Uncredited personnel
- Diana Letova – vocals on "Eto bylo v gorode ChK" and "Epilog"

== Release history ==

Official
| Country | Date | Format | Label | Catalog |
| Russia | 2001 | MC | Caravan | CAR 104 |
| 2001 (compact disc – August 22, cassette – unknown) | CD (jewel box); MC; | HOR | HCD-039a; hmc-039; |
| April 22, 2013 | CD (digipak) | Wyrgorod | ВЫРГОРОД 103 |

== Trivia ==
- According to Oleg "Manager" Sudakov, the album Leniniana is one of the most successful creations of Kommunizm:

— Kommunizm: between shocking and epitaph

- Despite the declared month of creation in Manager's blog, the album information on the back cover indicates September—and so in all official releases of various labels.
- Most of the bonus tracks are taken from the album Chudo-muzyka, these are: "Lenin ne umer", "Parichok", "Slova i zhesty", "Nado brat dvorets", "Lenin umer". The rest are taken from:
  - Rodina slyshit – "Chto takoe Sovetskaya vlast";
  - Narodovedenie – "Vysshee dostizhenie";
  - Igra v samoletiki pod krovatyu – "Poymayu malenkogo sam", "Kusok otrezal", "Razvlecheniya Ilicha v ssylke";
  - Kontsert – "I vnov prodolzhaetsya boy".
- "Revolyutsiya svershilas" is the previously unpublished third version of the track (the original is in the album Rodina slyshit).
- The fragment/composition "Gimn", with which the whole Leniniana begins, is actually a reversed anthem of the Tajik SSR, moreover, a post-Stalin version (in the album version, only the third verse sounds with sound distortion of the "beginning").
- Words from "Lenin vidit devochku", "Otdykh Lenina", and "Son Lenina" are found in the children's book Stories about Lenin (Malysh publishing house, 1986) by the author Sergey Alekseev (in the tale "One, Two, Three").
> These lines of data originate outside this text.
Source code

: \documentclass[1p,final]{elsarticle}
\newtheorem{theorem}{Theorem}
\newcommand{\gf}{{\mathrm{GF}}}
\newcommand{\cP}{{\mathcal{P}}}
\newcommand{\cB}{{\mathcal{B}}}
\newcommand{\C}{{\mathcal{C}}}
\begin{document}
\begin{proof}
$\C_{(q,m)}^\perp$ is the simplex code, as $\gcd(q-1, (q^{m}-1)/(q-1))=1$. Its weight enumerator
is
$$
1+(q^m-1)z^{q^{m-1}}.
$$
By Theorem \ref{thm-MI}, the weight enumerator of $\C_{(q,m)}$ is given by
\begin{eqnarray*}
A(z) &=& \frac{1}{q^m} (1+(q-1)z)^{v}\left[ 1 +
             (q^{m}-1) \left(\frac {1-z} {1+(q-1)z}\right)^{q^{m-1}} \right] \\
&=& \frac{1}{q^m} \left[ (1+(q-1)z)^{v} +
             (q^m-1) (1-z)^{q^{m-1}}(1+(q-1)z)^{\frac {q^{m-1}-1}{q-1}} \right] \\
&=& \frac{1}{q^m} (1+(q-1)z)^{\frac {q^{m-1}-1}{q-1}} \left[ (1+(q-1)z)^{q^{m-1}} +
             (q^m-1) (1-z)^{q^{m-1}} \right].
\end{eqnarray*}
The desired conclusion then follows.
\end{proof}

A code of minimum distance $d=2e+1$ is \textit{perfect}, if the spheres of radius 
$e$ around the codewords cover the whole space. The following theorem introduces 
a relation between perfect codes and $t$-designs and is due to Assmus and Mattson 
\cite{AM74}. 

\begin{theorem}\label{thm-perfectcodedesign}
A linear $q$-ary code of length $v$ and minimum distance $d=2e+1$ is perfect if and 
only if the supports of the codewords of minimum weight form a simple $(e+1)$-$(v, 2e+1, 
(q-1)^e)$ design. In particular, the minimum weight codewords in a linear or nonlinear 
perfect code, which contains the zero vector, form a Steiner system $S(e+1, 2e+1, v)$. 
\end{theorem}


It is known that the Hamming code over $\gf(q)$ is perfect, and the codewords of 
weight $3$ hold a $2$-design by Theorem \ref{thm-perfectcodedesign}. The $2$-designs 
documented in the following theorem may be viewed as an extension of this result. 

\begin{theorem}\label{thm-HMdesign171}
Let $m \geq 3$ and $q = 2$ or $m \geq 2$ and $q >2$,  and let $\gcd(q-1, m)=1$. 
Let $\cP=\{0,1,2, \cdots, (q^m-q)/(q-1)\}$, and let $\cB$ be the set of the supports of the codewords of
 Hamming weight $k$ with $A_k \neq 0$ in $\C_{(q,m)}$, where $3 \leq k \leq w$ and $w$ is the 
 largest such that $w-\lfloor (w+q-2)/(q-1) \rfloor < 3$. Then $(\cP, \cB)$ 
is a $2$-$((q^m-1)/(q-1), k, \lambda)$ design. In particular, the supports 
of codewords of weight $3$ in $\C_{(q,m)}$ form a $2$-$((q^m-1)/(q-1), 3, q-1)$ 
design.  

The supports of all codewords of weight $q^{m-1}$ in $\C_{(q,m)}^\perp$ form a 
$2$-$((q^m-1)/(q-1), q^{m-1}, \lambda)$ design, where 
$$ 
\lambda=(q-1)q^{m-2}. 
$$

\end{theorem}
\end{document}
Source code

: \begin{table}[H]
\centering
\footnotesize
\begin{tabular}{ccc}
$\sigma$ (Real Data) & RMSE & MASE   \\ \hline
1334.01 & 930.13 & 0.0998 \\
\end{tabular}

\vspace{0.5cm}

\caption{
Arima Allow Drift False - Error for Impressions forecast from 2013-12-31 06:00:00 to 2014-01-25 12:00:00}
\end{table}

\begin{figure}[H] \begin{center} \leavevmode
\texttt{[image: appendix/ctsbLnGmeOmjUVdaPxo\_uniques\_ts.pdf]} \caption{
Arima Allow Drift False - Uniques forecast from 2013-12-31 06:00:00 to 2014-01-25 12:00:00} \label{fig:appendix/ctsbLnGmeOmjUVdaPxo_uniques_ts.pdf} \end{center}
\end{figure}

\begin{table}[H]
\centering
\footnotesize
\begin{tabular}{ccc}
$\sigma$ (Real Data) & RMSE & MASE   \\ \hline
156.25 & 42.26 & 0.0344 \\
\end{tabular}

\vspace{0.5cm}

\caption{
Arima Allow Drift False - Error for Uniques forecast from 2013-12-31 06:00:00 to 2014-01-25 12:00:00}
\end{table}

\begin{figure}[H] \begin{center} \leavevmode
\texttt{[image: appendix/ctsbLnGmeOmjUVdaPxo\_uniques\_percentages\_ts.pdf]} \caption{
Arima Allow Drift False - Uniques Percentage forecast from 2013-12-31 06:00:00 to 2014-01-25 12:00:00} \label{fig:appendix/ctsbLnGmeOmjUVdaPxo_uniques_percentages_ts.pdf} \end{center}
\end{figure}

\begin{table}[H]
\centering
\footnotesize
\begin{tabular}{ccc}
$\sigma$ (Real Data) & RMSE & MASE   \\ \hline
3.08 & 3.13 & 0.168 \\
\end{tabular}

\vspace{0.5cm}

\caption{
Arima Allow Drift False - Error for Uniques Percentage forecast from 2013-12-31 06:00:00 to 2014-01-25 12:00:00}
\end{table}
One way or another, they have nothing to do with the film and/or the Lenin in October LP, except for the narrator Vladimir Gertsik.
- While developing the computer game S.T.A.L.K.E.R.: Shadow of Chernobyl by GSC Game World, the album was one of the sources of inspiration for creating the atmosphere of the abandoned Soviet legacy in the Chernobyl Exclusion Zone. Some fragments from the track "Leniniana"—as well as from other albums of Kommunizm—were present in the build version of the game, and, as planned by the developers, were supposed to sound in the in-game Bar 100 Rads. However, for a number of reasons, they were cut from the release version of the game. Subsequently, the files saved in the archives of the game were restored with the help of fan modifications that returned the content cut from the game.